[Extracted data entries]
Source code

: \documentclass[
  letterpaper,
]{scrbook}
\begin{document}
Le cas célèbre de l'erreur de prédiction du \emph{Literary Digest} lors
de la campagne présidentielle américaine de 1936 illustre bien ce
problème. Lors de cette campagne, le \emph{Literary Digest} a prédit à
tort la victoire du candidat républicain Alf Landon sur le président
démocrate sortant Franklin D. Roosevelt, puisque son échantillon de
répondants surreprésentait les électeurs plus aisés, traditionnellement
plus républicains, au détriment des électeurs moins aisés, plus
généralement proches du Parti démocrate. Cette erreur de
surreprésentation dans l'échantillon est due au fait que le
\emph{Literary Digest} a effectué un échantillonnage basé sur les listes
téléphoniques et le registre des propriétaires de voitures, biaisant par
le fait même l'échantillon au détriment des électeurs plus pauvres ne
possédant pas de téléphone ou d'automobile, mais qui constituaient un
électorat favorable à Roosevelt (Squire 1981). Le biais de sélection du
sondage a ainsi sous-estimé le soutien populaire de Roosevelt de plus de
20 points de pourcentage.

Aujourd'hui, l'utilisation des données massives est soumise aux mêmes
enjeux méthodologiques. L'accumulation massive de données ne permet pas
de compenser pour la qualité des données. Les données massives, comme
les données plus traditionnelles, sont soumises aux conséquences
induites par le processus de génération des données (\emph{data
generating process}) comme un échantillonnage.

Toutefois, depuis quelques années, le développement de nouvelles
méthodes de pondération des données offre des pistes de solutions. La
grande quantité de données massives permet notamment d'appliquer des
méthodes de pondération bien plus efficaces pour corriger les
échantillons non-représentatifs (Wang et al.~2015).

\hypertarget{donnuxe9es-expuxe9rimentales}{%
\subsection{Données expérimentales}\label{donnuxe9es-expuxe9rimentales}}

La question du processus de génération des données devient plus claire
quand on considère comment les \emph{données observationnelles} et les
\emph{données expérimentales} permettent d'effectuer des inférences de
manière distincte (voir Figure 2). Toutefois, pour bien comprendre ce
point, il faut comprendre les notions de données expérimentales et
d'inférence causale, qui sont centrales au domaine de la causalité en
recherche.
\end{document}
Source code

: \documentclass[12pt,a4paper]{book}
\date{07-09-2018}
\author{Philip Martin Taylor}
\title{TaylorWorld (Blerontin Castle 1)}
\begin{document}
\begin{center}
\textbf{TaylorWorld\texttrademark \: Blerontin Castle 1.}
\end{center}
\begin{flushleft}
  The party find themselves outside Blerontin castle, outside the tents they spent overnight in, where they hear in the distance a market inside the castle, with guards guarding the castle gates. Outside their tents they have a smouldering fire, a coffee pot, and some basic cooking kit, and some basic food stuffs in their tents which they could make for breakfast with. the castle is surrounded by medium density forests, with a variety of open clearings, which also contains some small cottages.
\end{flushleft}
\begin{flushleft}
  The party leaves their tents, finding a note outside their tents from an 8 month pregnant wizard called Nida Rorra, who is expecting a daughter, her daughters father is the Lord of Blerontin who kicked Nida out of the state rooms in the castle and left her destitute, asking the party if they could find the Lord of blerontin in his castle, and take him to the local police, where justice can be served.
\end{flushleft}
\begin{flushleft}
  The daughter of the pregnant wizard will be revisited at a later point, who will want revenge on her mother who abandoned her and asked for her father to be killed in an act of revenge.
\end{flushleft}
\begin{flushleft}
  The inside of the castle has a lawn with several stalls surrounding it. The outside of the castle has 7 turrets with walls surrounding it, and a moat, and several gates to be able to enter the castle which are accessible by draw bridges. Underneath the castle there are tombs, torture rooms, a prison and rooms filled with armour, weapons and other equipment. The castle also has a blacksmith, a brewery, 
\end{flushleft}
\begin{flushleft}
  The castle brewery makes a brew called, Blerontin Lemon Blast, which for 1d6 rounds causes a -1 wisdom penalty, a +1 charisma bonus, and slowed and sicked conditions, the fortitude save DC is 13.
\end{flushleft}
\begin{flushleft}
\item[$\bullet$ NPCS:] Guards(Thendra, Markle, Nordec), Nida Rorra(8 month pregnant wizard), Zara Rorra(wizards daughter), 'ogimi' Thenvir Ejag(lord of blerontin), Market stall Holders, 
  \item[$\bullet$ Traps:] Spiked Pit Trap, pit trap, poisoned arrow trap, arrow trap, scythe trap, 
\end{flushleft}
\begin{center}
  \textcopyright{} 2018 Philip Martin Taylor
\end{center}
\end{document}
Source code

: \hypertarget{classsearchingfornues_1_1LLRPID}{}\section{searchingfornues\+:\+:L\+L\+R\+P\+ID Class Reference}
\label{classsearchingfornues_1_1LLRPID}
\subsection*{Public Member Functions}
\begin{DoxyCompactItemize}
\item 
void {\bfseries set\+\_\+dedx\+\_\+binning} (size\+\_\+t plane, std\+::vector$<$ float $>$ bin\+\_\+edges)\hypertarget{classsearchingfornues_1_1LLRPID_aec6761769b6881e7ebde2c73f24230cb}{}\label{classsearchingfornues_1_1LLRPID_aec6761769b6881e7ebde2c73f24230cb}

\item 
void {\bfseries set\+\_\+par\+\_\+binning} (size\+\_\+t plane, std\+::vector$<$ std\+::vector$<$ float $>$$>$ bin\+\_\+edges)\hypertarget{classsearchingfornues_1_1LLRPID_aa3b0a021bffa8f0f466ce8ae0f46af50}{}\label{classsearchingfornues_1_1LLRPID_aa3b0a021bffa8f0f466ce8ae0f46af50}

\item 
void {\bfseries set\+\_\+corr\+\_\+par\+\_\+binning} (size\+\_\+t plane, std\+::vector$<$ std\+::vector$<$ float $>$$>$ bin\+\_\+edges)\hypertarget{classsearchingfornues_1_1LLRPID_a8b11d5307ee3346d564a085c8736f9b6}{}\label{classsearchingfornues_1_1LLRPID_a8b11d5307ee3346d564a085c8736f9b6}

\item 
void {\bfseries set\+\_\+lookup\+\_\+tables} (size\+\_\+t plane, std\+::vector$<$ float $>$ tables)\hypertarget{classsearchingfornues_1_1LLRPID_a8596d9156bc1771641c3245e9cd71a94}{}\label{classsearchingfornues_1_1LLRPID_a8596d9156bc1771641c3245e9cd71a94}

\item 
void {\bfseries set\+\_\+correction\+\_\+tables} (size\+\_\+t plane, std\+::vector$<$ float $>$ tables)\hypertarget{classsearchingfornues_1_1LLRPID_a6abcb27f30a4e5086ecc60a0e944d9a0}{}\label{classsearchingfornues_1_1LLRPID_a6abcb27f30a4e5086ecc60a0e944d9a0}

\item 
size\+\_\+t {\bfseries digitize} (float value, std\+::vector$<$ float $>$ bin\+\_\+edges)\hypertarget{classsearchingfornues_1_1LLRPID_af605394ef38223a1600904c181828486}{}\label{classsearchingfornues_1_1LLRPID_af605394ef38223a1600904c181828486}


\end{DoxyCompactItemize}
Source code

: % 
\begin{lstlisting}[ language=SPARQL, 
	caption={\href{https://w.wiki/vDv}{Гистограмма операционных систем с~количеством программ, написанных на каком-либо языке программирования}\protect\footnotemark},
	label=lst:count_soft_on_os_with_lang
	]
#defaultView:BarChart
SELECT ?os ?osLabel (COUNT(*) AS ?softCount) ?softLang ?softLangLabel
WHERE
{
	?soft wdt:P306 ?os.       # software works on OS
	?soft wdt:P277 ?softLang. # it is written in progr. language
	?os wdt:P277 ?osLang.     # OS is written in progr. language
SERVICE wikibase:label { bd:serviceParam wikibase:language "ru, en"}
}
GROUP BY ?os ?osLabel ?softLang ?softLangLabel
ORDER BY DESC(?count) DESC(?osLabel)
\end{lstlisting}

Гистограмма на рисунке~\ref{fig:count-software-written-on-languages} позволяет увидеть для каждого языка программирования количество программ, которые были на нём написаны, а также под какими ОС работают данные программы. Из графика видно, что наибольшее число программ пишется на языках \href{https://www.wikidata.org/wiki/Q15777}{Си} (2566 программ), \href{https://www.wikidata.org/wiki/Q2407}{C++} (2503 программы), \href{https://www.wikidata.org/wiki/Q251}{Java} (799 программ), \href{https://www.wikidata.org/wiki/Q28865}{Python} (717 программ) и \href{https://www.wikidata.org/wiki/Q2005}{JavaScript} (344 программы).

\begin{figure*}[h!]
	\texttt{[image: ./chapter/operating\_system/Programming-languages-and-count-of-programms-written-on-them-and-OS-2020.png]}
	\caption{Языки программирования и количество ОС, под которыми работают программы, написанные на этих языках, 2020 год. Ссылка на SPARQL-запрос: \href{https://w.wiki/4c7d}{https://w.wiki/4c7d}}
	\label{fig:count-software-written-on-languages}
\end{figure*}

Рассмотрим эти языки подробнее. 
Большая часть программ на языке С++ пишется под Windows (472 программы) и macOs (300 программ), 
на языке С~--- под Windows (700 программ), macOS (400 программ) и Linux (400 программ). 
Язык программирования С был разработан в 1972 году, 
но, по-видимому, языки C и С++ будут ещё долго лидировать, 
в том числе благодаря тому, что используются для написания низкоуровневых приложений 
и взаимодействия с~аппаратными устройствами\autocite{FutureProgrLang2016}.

TASK GOAL:
In the entries above, find each line with the string "языках" and copy it.

TASK OUTPUT:
Гистограмма на рисунке~\ref{fig:count-software-written-on-languages} позволяет увидеть для каждого языка программирования количество программ, которые были на нём написаны, а также под какими ОС работают данные программы. Из графика видно, что наибольшее число программ пишется на языках \href{https://www.wikidata.org/wiki/Q15777}{Си} (2566 программ), \href{https://www.wikidata.org/wiki/Q2407}{C++} (2503 программы), \href{https://www.wikidata.org/wiki/Q251}{Java} (799 программ), \href{https://www.wikidata.org/wiki/Q28865}{Python} (717 программ) и \href{https://www.wikidata.org/wiki/Q2005}{JavaScript} (344 программы).
	\caption{Языки программирования и количество ОС, под которыми работают программы, написанные на этих языках, 2020 год. Ссылка на SPARQL-запрос: \href{https://w.wiki/4c7d}{https://w.wiki/4c7d}}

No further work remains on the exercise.